Brutta notizia per il pianeta, ovviamente, ma anche per il business. Dozzine, forse centinaia di società, orientate al futuro, aspettavano i risultati del COP15 con la speranza che stabilisse un accordo-quadro con cui ogni paese potesse creare legislazioni, regolamentazioni, accordi volontari, o altre carote e bastoni per guidare le loro rispettive economie verso un futuro a basse emissioni di carbonio, con tutto il suo potenziale innovativo, il recupero dell’efficienza economica, e la creazione di lavoro.

Da dove arriverà quell’accordo-quadro – e quando? E come adatteranno le loro strategie per il carbonio, queste società orientate al futuro, o come le cambieranno alla luce della voce dei leader globali? Queste saranno questioni-chiave nel mondo del business “green” nel breve termine, e speriamo di riuscire a portare contenuti e analisi profonde dalla stanza dei bottoni.

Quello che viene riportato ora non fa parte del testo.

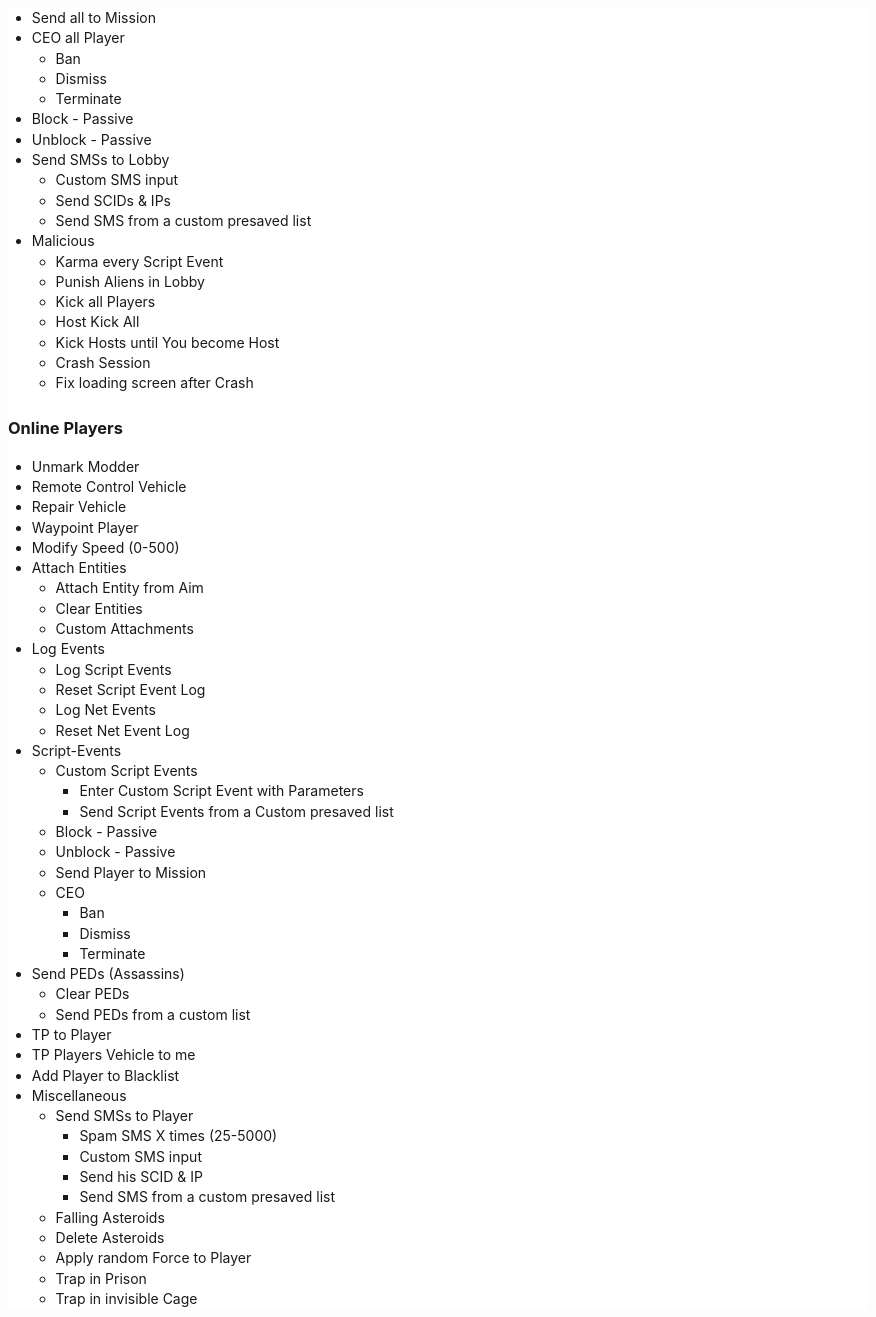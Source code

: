   - Send all to Mission
  - CEO all Player
    - Ban
    - Dismiss
    - Terminate
  - Block - Passive
  - Unblock - Passive
- Send SMSs to Lobby
  - Custom SMS input
  - Send SCIDs & IPs
  - Send SMS from a custom presaved list
- Malicious
  - Karma every Script Event
  - Punish Aliens in Lobby
  - Kick all Players
  - Host Kick All
  - Kick Hosts until You become Host
  - Crash Session
  - Fix loading screen after Crash

### Online Players

- Unmark Modder
- Remote Control Vehicle
- Repair Vehicle
- Waypoint Player
- Modify Speed (0-500)
- Attach Entities
  - Attach Entity from Aim
  - Clear Entities
  - Custom Attachments
- Log Events
  - Log Script Events
  - Reset Script Event Log
  - Log Net Events
  - Reset Net Event Log
- Script-Events
  - Custom Script Events
    - Enter Custom Script Event with Parameters
    - Send Script Events from a Custom presaved list
  - Block - Passive
  - Unblock - Passive
  - Send Player to Mission
  - CEO
    - Ban
    - Dismiss
    - Terminate
- Send PEDs (Assassins)
  - Clear PEDs
  - Send PEDs from a custom list
- TP to Player
- TP Players Vehicle to me
- Add Player to Blacklist
- Miscellaneous
  - Send SMSs to Player
    - Spam SMS X times (25-5000)
    - Custom SMS input
    - Send his SCID & IP
    - Send SMS from a custom presaved list
  - Falling Asteroids
  - Delete Asteroids
  - Apply random Force to Player
  - Trap in Prison
  - Trap in invisible Cage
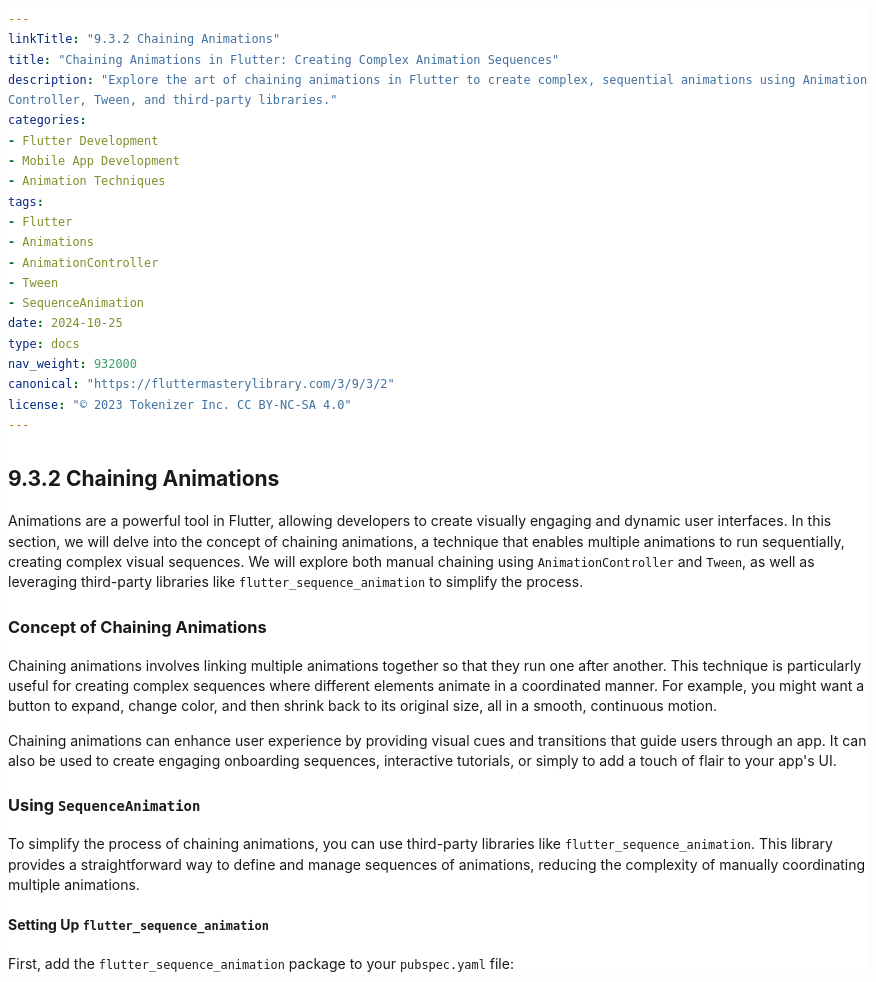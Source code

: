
 ```yaml
---
linkTitle: "9.3.2 Chaining Animations"
title: "Chaining Animations in Flutter: Creating Complex Animation Sequences"
description: "Explore the art of chaining animations in Flutter to create complex, sequential animations using AnimationController, Tween, and third-party libraries."
categories:
- Flutter Development
- Mobile App Development
- Animation Techniques
tags:
- Flutter
- Animations
- AnimationController
- Tween
- SequenceAnimation
date: 2024-10-25
type: docs
nav_weight: 932000
canonical: "https://fluttermasterylibrary.com/3/9/3/2"
license: "© 2023 Tokenizer Inc. CC BY-NC-SA 4.0"
---
```


## 9.3.2 Chaining Animations

Animations are a powerful tool in Flutter, allowing developers to create visually engaging and dynamic user interfaces. In this section, we will delve into the concept of chaining animations, a technique that enables multiple animations to run sequentially, creating complex visual sequences. We will explore both manual chaining using `AnimationController` and `Tween`, as well as leveraging third-party libraries like `flutter_sequence_animation` to simplify the process.

### Concept of Chaining Animations

Chaining animations involves linking multiple animations together so that they run one after another. This technique is particularly useful for creating complex sequences where different elements animate in a coordinated manner. For example, you might want a button to expand, change color, and then shrink back to its original size, all in a smooth, continuous motion.

Chaining animations can enhance user experience by providing visual cues and transitions that guide users through an app. It can also be used to create engaging onboarding sequences, interactive tutorials, or simply to add a touch of flair to your app's UI.

### Using `SequenceAnimation`

To simplify the process of chaining animations, you can use third-party libraries like `flutter_sequence_animation`. This library provides a straightforward way to define and manage sequences of animations, reducing the complexity of manually coordinating multiple animations.

#### Setting Up `flutter_sequence_animation`

First, add the `flutter_sequence_animation` package to your `pubspec.yaml` file:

In attesa del nuovo appuntamento della serie COP, in programma per fine anno a Città del Messico, i primi due eventi per verificare la possibilità di andare oltre Copnehagen saranno i 2010 State of Green Business Forums, il 4 febbraio a San Francisco ed il 9 febbraio a Chicago. Entrambi gli eventi ospiteranno un dibattito, “Carbon Management After Copenhagen” (La gestione del carbone dopo Copenhagen) centrato su cosa succederà adesso. I partecipanti sentiranno le voci di aziende come UPS e Yahoo!, così come quelle di esperti da EcoSecurities, The Climate Group e altre organizzazioni sulla linea del fronte del business e del clima.

Ho tentato, negli ultimi giorni, di trovare qualche speranza (Hopenhagen) nella parola Copenhagen — di essere, cioé, positivo sui risultati del summit sul clima del COP15 appena concluso. L’evento si è concluso con un bisbiglio, non un suono fragoroso, una conclusione per nulla sorprendente per un evento sovrastimato del quale tutte le parti coinvolte avevano parlato come dell’appuntamento a cui tutto il mondo guardava per risolvere un unico, critico problema che interessa…beh, l’intero mondo.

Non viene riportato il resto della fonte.